# Reverb Make An Offer Question



## Guncho (Jun 16, 2015)

I recently made an offer on a pedal and the offer was accepted. When I went to pay I noticed that tax was being added. No where in the offer process was it mentioned that tax would be charged.

My question is, if I want to make an offer on something, how do I know if tax is going to be added or not?


----------



## CathodeRay (Jan 12, 2018)

The Canadian tax laws have changed, I'm sure someone else here can fill in the gory details.


----------



## Mike_Blaszk (Sep 16, 2021)

Guncho said:


> I recently made an offer on a pedal and the offer was accepted. When I went to pay I noticed that tax was being added. No where in the offer process was it mentioned that tax would be charged.
> 
> My question is, if I want to make an offer on something, how do I know if tax is going to be added or not?


Add it to your cart and begin the checkout process. Prior to entering any payment information, you'll be provided with the full estimated payment breakdown.


----------



## Guncho (Jun 16, 2015)

Mike_Blaszk said:


> Add it to your cart and begin the checkout process. Prior to entering any payment information, you'll be provided with the full estimated payment breakdown.


What I'm referring to is when you click make an offer. It's not listed anywhere during that process whether tax will be added or not.


----------



## RBlakeney (Mar 12, 2017)

Guncho said:


> What I'm referring to is when you click make an offer.
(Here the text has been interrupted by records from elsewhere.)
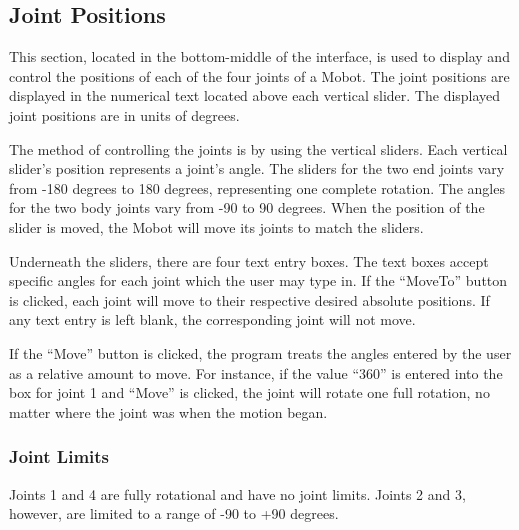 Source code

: \documentclass{article}
\begin{document}
\subsection{Joint Positions}
This section, located in the bottom-middle of the interface, is used to display
and control the positions of each of the four
joints of a Mobot. The joint positions are displayed in the numerical
text located above each vertical slider. The displayed joint positions are in
units of degrees.  

The method of controlling the joints is by using the vertical sliders.
Each vertical slider's position represents a joint's angle. The sliders for the
two end joints vary from -180 degrees to 180 degrees, representing one complete
rotation. The angles for the two body joints vary from -90 to 90 degrees. When
the position of the slider is moved, the Mobot will move its joints to match the 
sliders. 

Underneath the sliders, there are four text entry boxes. The text boxes
accept specific angles for each joint which the user may type in. If 
the ``MoveTo'' button is clicked, each joint will move to their respective 
desired absolute positions. If any text entry is left blank, the corresponding joint will
not move. 

If the ``Move'' button is clicked, the program treats the angles entered by the
user as a relative amount to move. For instance, if the value ``360'' is entered
into the box for joint 1 and ``Move'' is clicked, the joint will rotate one full
rotation, no matter where the joint was when the motion began.

\subsubsection{Joint Limits}
Joints 1 and 4 are fully rotational and have no joint limits. Joints 2 and 3, however, are 
limited to a range of -90 to +90 degrees.
\end{document}

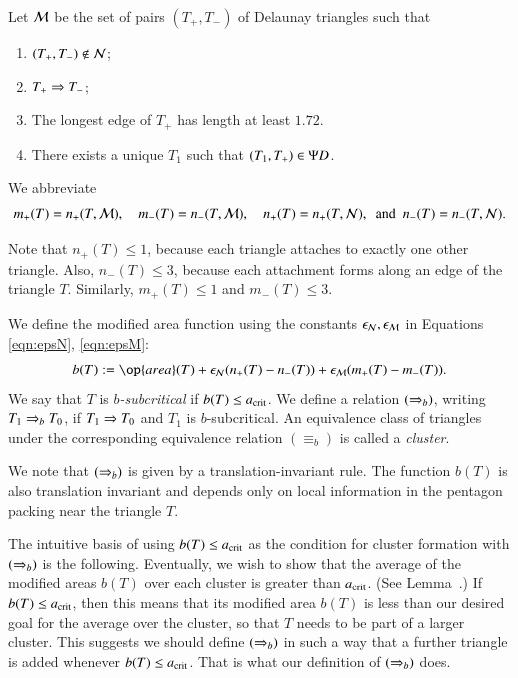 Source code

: Let $\M$ be the set of pairs $(T_+,T_-)$ of Delaunay triangles such that
\begin{enumerate}
\item $(T_+,T_-)\not\in \N$;
\item $T_+\Ra T_-$;
\item The longest edge of $T_+$ has length  at least $1.72$.
\item There exists a unique $T_1$ such that $(T_1,T_+)\in \PD$.
\end{enumerate}

We abbreviate 
\[
m_+(T) = n_+(T,\M), 
\quad m_-(T) = n_-(T,\M), 
\quad n_+(T) =n_+(T,\N), 
\ \text{ and } \ 
n_-(T) = n_-(T,\N).
\]

\begin{remark}
  Note  that $n_+(T)\le 1$, because each triangle attaches to
  exactly one other triangle.  Also, $n_-(T)\le 3$, because each
  attachment forms along an edge of the triangle $T$.  Similarly,
  $m_+(T)\le 1$ and $m_-(T)\le 3$.
\end{remark}


We define the modified area function using the constants $\epsN,\epsM$
in Equations \eqref{eqn:epsN}, \eqref{eqn:epsM}:
\begin{equation}
b(T) := \op{area}(T) + \epsN (n_+(T) - n_-(T)) + \epsM (m_+(T) - m_-(T)).
\end{equation}
We say that $T$ is {\it $b$-subcritical} if $b(T) \le \acrit$.  We define
a relation $(\rab)$, writing
$T_1\rab T_0$, if $T_1\Ra T_0$ and $T_1$ is $b$-subcritical.  An
equivalence class of triangles under the corresponding equivalence
relation $(\equiv_b)$ is called a {\it cluster}.

We note that $(\rab)$ is given by a translation-invariant rule.  The
function $b(T)$ is also translation invariant and depends only on
local information in the pentagon packing near the triangle $T$.

The intuitive basis of using $b(T)\le \acrit$ as the condition for
cluster formation with $(\rab)$ is the following.  Eventually, we wish
to show that the average of the modified areas $b(T)$ over each
cluster is greater than $\acrit$.  (See Lemma~.)  If
$b(T)\le \acrit$, then this means that its modified area $b(T)$ is
less than our desired goal for the average over the cluster, so that
$T$ needs to be part of a larger cluster.  This suggests we should
define $(\rab)$ in such a way that a further triangle is added
whenever $b(T)\le \acrit$. That is what our definition of $(\rab)$
does.


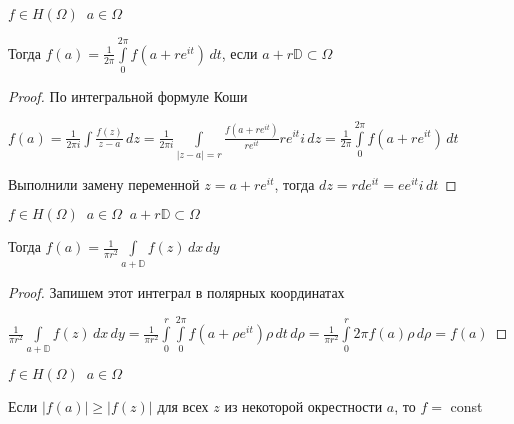 
\begin{theorem}[о среднем]\thmslashn
	
	$f \in H(\Omega) \;\; a\in \Omega$
	
	Тогда $f(a) = \frac{1}{2\pi}\int\limits_0^{2\pi} f(a + re^{it})\,dt$, если $a + r\mathbb{D} \subset \Omega$
	
\end{theorem}

\begin{proof}\thmslashn
	
	По интегральной формуле Коши
	
	$f(a) = \frac{1}{2\pi i}\int\frac{f(z)}{z-a}\,dz = \frac{1}{2\pi i}\int\limits_{|z-a| =r} \frac{f(a +re^{it})}{re^{it}} re^{it} i\,dz = \frac{1}{2\pi}\int\limits_0^{2\pi} f(a + re^{it})\,dt$
	
	Выполнили замену переменной $z = a + re^{it}$, тогда $dz = rde^{it} = ee^{it} i \,dt$
	
\end{proof}

\begin{consequence}\thmslashn
	
	$f \in H(\Omega) \;\; a \in \Omega \;\; a + r \mathbb{D} \subset \Omega$
	
	Тогда $f(a) = \frac{1}{\pi r^2} \int\limits_{a + \mathbb{D}} f(z)\,dx\,dy$
	
\end{consequence}

\begin{proof}\thmslashn
	
	Запишем этот интеграл в полярных координатах 
	
	$\frac{1}{\pi r^2} \int\limits_{a + \mathbb{D}} f(z)\,dx\,dy = \frac{1}{\pi r^2} \int\limits_0^r \int\limits_0^{2\pi} f(a + \rho e^{it}) \rho \,dt\,d\rho = \frac{1}{\pi r^2} \int\limits_0^r 2\pi f(a) \rho \,d\rho =  f(a)$
	
\end{proof}

\begin{theorem}\thmslashn
	
	$f \in H(\Omega) \;\; a\in \Omega$
	
	Если $|f(a)| \geqslant |f(z)|$ для всех $z$ из некоторой окрестности $a$, то $f =$ const
	
\end{theorem}

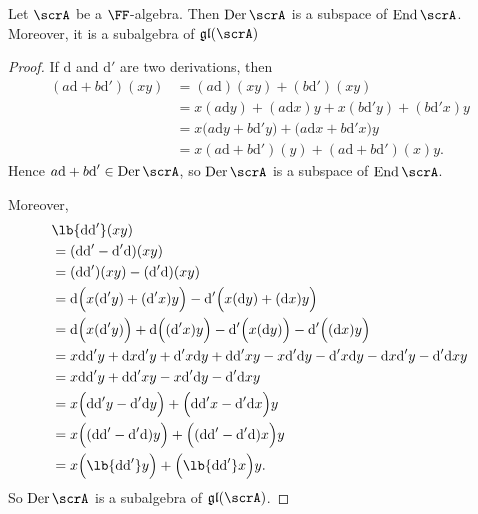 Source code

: \documentclass{article}
\DeclarePairedDelimiter\lb\lbrack\rbrack
\DeclareMathOperator{\End}{End}
\DeclareMathOperator{\Der}{Der}
\newcommand{\dd}{\ensuremath{\text{d}}}
\newcommand*\gl{\ensuremath{\mathfrak{gl}}}
\begin{document}
\begin{proposition}
    Let $\scrA$ be a $\FF$-algebra.
    Then $\Der \scrA$ is a subspace of $\End \scrA$.
    Moreover, it is a subalgebra of $\gl(\scrA)$
\end{proposition}

\begin{proof}
    If $\dd$ and $\dd'$ are two derivations, then
    \begin{align*}
        (a\dd + b\dd')(xy)
        &=
        (a\dd)(xy) + (b\dd')(xy)
        \\
        &=
        x(a\dd y) + (a\dd x)y
        +
        x(b\dd'y) + (b\dd'x)y
        \\
        &=
        x
        \Big(
            a\dd y + b\dd'y
        \Big)
        +
        \Big(
            a\dd x + b\dd'x
        \Big)
        y
        \\
        &=
        x(a\dd + b\dd')(y)
        +
        (a\dd + b\dd')(x)y.
    \end{align*}
    Hence $a\dd + b\dd' \in \Der \scrA$, so $\Der \scrA$ is a subspace of $\End \scrA$.

    Moreover, 
    \begin{align*}
        &\lb{\dd\dd'}(xy)
        \\
        &=
        (\dd\dd' - \dd'\dd)(xy)
        \\
        &=
        (\dd\dd')(xy) - (\dd'\dd)(xy)
        \\
        &=
        \dd
        \Big(
            x(\dd'y) + (\dd'x)y
        \Big)
        -
        \dd'
        \Big(
            x(\dd y) + (\dd x)y
        \Big)
        \\
        &=
        \dd\Big(x(\dd'y)\Big) 
        +
        \dd\Big((\dd'x)y\Big) 
        -
        \dd'\Big(x(\dd y)\Big) 
        -
        \dd'\Big((\dd x)y\Big) 
        \\
        &=
        x\dd\dd'y
        +
        \dd x \dd' y
        +
        \dd'x \dd y
        +
        \dd\dd'x y
        -
        x\dd'\dd y
        -
        \dd' x \dd y
        -
        \dd x \dd' y
        -
        \dd' \dd x y
        \\
        &=
        x\dd\dd'y
        +
        \dd\dd'x y
        -
        x\dd'\dd y
        -
        \dd' \dd x y
        \\
        &=
        x
        \Big(
            \dd\dd'y - \dd'\dd y
        \Big)
        +
        \Big(
            \dd\dd'x - \dd'\dd x 
        \Big)
        y
        \\
        &=
        x\Big((\dd\dd' - \dd'\dd)y\Big)
        +
        \Big((\dd\dd' - \dd'\dd)x\Big)y
        \\
        &=
        x\Big(\lb{\dd\dd'}y\Big)
        +
        \Big(\lb{\dd\dd'}x\Big)y.
    \end{align*}
    So $\Der \scrA$ is a subalgebra of $\gl(\scrA)$.
\end{proof}
\end{document}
It's not listed anywhere during that process whether tax will be added or not.


I don’t know if it still has it with the changes to reverb but it used to always say in the “store” details if they charged taxes.


----------



## Mike_Blaszk (Sep 16, 2021)

Guncho said:


> What I'm referring to is when you click make an offer. It's not listed anywhere during that process whether tax will be added or not.


In the 'Make an Offer' window, you're correct. Its only listed in the 'Payment and Returns' section on the item/seller page and when going through the checkout process.


----------



## Budda (May 29, 2007)

Ask the seller, or ask Reverb.


----------



## player99 (Sep 5, 2019)

If you buy something and they collect the taxes, but after you receive the item you return it do you get the tax paid back?


----------



## Festus McCorkindale (Dec 17, 2017)

Guncho said:


> What I'm referring to is when you click make an offer. It's not listed anywhere during that process whether tax will be added or not.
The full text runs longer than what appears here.